I wanted to write out the orthogonality relations for \beta explicitly. you see, there’s just one tiny problem: i know that \beta is wrong. It is not the reciprocal basis for A^R.

What could be wrong? how can it be so well-behaved but wrong? on a hunch, i computed the normals to the planes spanned by the columns of B and by the columns of \beta, and by the (first two) columns of A^R. in 3D we just use the cross product of two vectors to find their normal.

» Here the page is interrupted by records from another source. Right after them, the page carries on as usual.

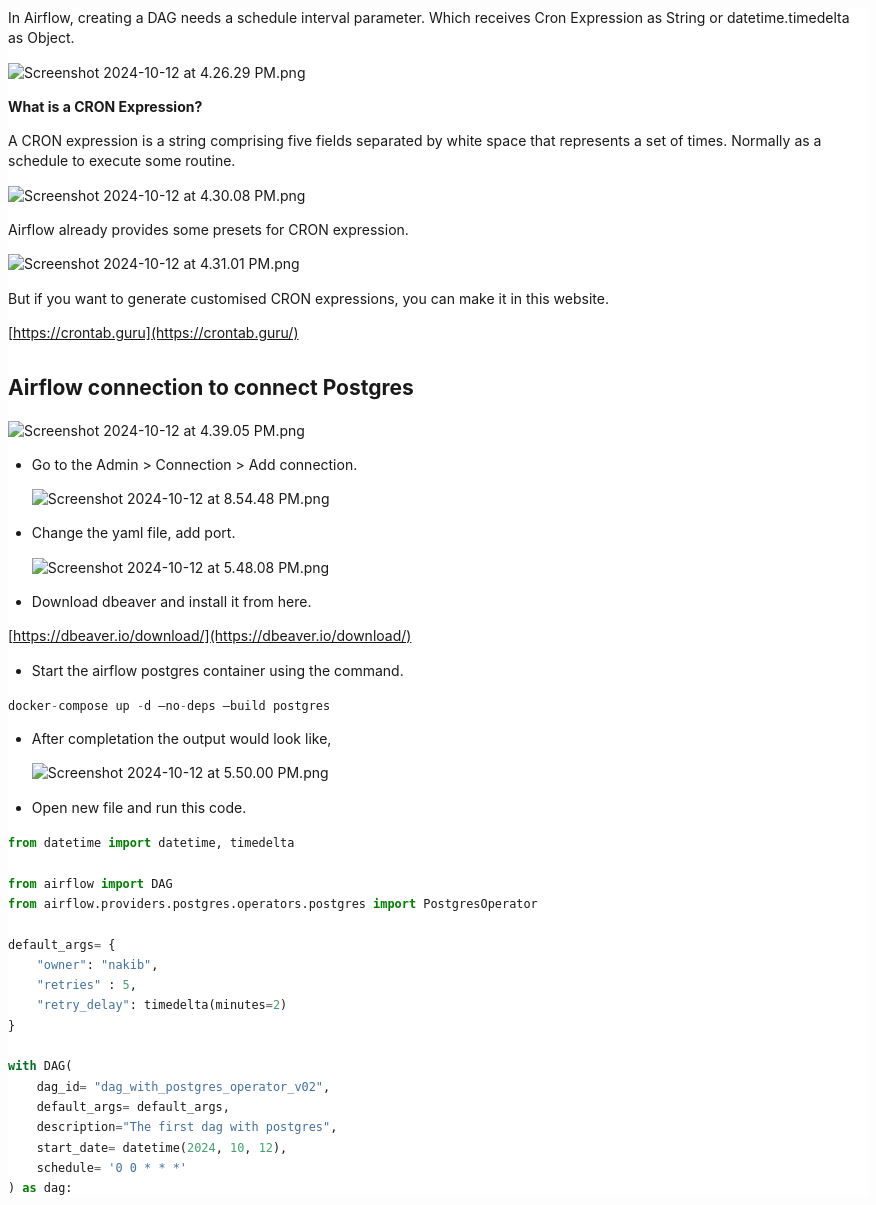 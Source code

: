 In Airflow, creating a DAG needs a schedule interval parameter. Which receives Cron Expression as String or datetime.timedelta as Object.

![Screenshot 2024-10-12 at 4.26.29 PM.png](Introduction%20to%20Apache%20Airflow%20115d4718bce880f0981dea9746a2826a/Screenshot_2024-10-12_at_4.26.29_PM.png)

**What is a CRON Expression?**

A CRON expression is a string comprising five fields separated by white space that represents a set of times. Normally as a schedule to execute some routine.

![Screenshot 2024-10-12 at 4.30.08 PM.png](Introduction%20to%20Apache%20Airflow%20115d4718bce880f0981dea9746a2826a/Screenshot_2024-10-12_at_4.30.08_PM.png)

Airflow already provides some presets for CRON expression. 

![Screenshot 2024-10-12 at 4.31.01 PM.png](Introduction%20to%20Apache%20Airflow%20115d4718bce880f0981dea9746a2826a/Screenshot_2024-10-12_at_4.31.01_PM.png)

But if you want to generate customised CRON expressions, you can make it in this website.

[https://crontab.guru](https://crontab.guru/)

## Airflow connection to connect Postgres

![Screenshot 2024-10-12 at 4.39.05 PM.png](Introduction%20to%20Apache%20Airflow%20115d4718bce880f0981dea9746a2826a/Screenshot_2024-10-12_at_4.39.05_PM.png)

- Go to the Admin > Connection > Add connection.
    
    ![Screenshot 2024-10-12 at 8.54.48 PM.png](Introduction%20to%20Apache%20Airflow%20115d4718bce880f0981dea9746a2826a/Screenshot_2024-10-12_at_8.54.48_PM.png)
    

- Change the yaml file, add port.
    
    ![Screenshot 2024-10-12 at 5.48.08 PM.png](Introduction%20to%20Apache%20Airflow%20115d4718bce880f0981dea9746a2826a/Screenshot_2024-10-12_at_5.48.08_PM.png)
    

- Download dbeaver and install it from here.

[https://dbeaver.io/download/](https://dbeaver.io/download/)

- Start the airflow postgres container using the command.

```python
docker-compose up -d —no-deps —build postgres
```

- After completation the output would look like,
    
    ![Screenshot 2024-10-12 at 5.50.00 PM.png](Introduction%20to%20Apache%20Airflow%20115d4718bce880f0981dea9746a2826a/Screenshot_2024-10-12_at_5.50.00_PM.png)
    

- Open new file and run this code.

```python
from datetime import datetime, timedelta

from airflow import DAG
from airflow.providers.postgres.operators.postgres import PostgresOperator

default_args= {
    "owner": "nakib",
    "retries" : 5,
    "retry_delay": timedelta(minutes=2)
}

with DAG(
    dag_id= "dag_with_postgres_operator_v02",
    default_args= default_args, 
    description="The first dag with postgres",
    start_date= datetime(2024, 10, 12),
    schedule= '0 0 * * *'
) as dag:
```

The cross product of the first two columns of A^R is:

\{-18.3303,-18.3303,-18.3303\}

That’s a normal to the plane spanned by the first two columns of A^R. it’s also (anti-)parallel to the third column of v:

\{0.57735,0.57735,0.57735\}.

Of course: the eigenvector basis described by v is orthogonal, so the third one is normal to the plane spanned by the first two.

Similarly, the cross product of the first two columns of B is:

\{-0.0181848,-0.0181848,-0.0181848\}.

(how convenient that the normal vectors have all components equal!) that, too, is (anti-)parallel to the third column of v, so it’s also normal to the plane spanned by the first two columns of A^R.

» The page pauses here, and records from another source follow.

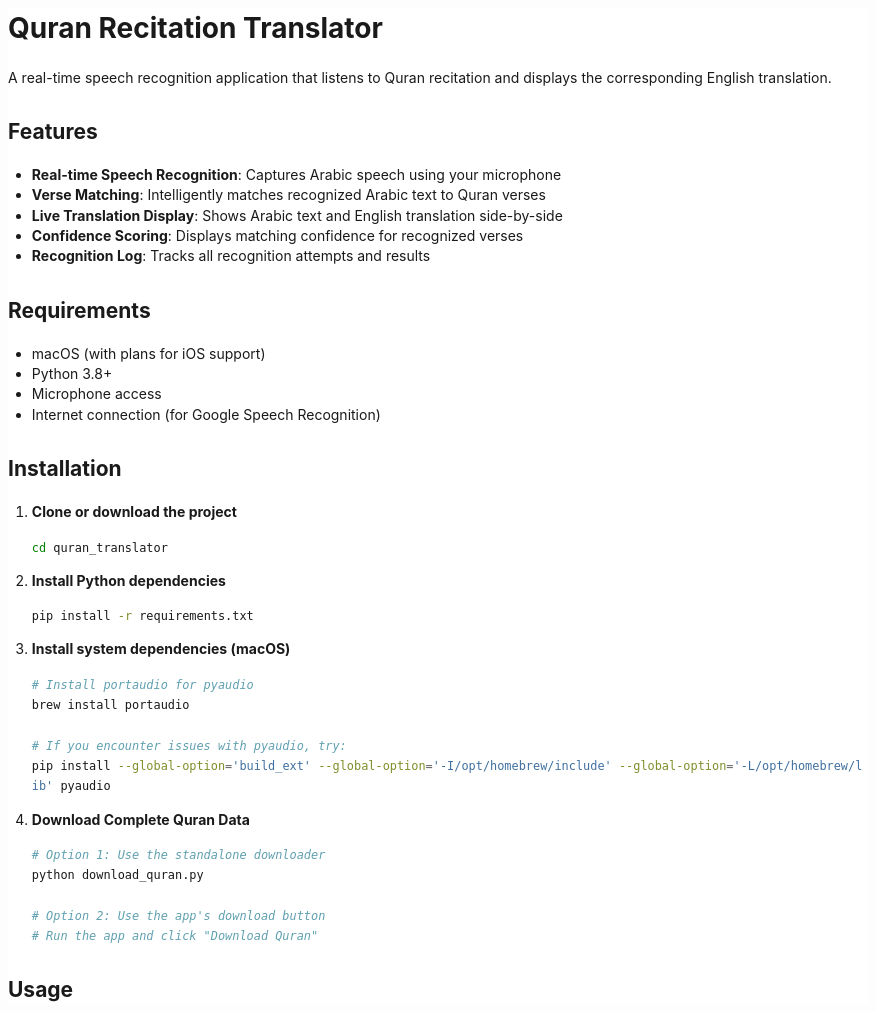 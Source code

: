 # Quran Recitation Translator

A real-time speech recognition application that listens to Quran recitation and displays the corresponding English translation.

## Features

- **Real-time Speech Recognition**: Captures Arabic speech using your microphone
- **Verse Matching**: Intelligently matches recognized Arabic text to Quran verses
- **Live Translation Display**: Shows Arabic text and English translation side-by-side
- **Confidence Scoring**: Displays matching confidence for recognized verses
- **Recognition Log**: Tracks all recognition attempts and results

## Requirements

- macOS (with plans for iOS support)
- Python 3.8+
- Microphone access
- Internet connection (for Google Speech Recognition)

## Installation

1. **Clone or download the project**
   ```bash
   cd quran_translator
   ```

2. **Install Python dependencies**
   ```bash
   pip install -r requirements.txt
   ```

3. **Install system dependencies (macOS)**
   ```bash
   # Install portaudio for pyaudio
   brew install portaudio
   
   # If you encounter issues with pyaudio, try:
   pip install --global-option='build_ext' --global-option='-I/opt/homebrew/include' --global-option='-L/opt/homebrew/lib' pyaudio
   ```

4. **Download Complete Quran Data**
   ```bash
   # Option 1: Use the standalone downloader
   python download_quran.py
   
   # Option 2: Use the app's download button
   # Run the app and click "Download Quran"
   ```

## Usage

and the cross product of the columns of \beta?

\{-0.0363696,-0.00909241,-0.00909241\}.

well, shiver my timbers. that is not like the other two cross products, hence not normal to the plane spanned by the first two columns of A^R.

In contrast to the two vectors of B, the two vectors of \beta do not lie in the same plane as the A^R vectors. They do not span the same plane. They are not a reciprocal basis for the same plane.

\beta is very nice 2D basis. it just happens to span a plane other than the one spanned by A^R. it’s not normal to the third column of v.

It isn’t sufficient to require \beta^T\ A = I; we also need to require that the columns of \beta span the same space – in this case, the same plane – as the columns of A^R!

And how would we realize that our alleged reciprocal basis \beta wasn’t one? well, the projections of X onto the reciprocal basis should be the S^R. if they’re not, something’s wrong.

(guess what? now you know how i discovered that \beta was wrong.)

i would hate weighted eigenvector matrices when there are eigenvalues equal to zero, except that i think i can handle them. this is when i decided to replace zero eigenvalues by 1s, take the inverse transpose, and then take a sub-basis (i.e. the appropriate number of columns).

My own list of things to do now includes constructing the reciprocal basis in precisely that fashion. i choose to construct it because it corresponds to S^R, and let’s me compute the data values for the A^R basis.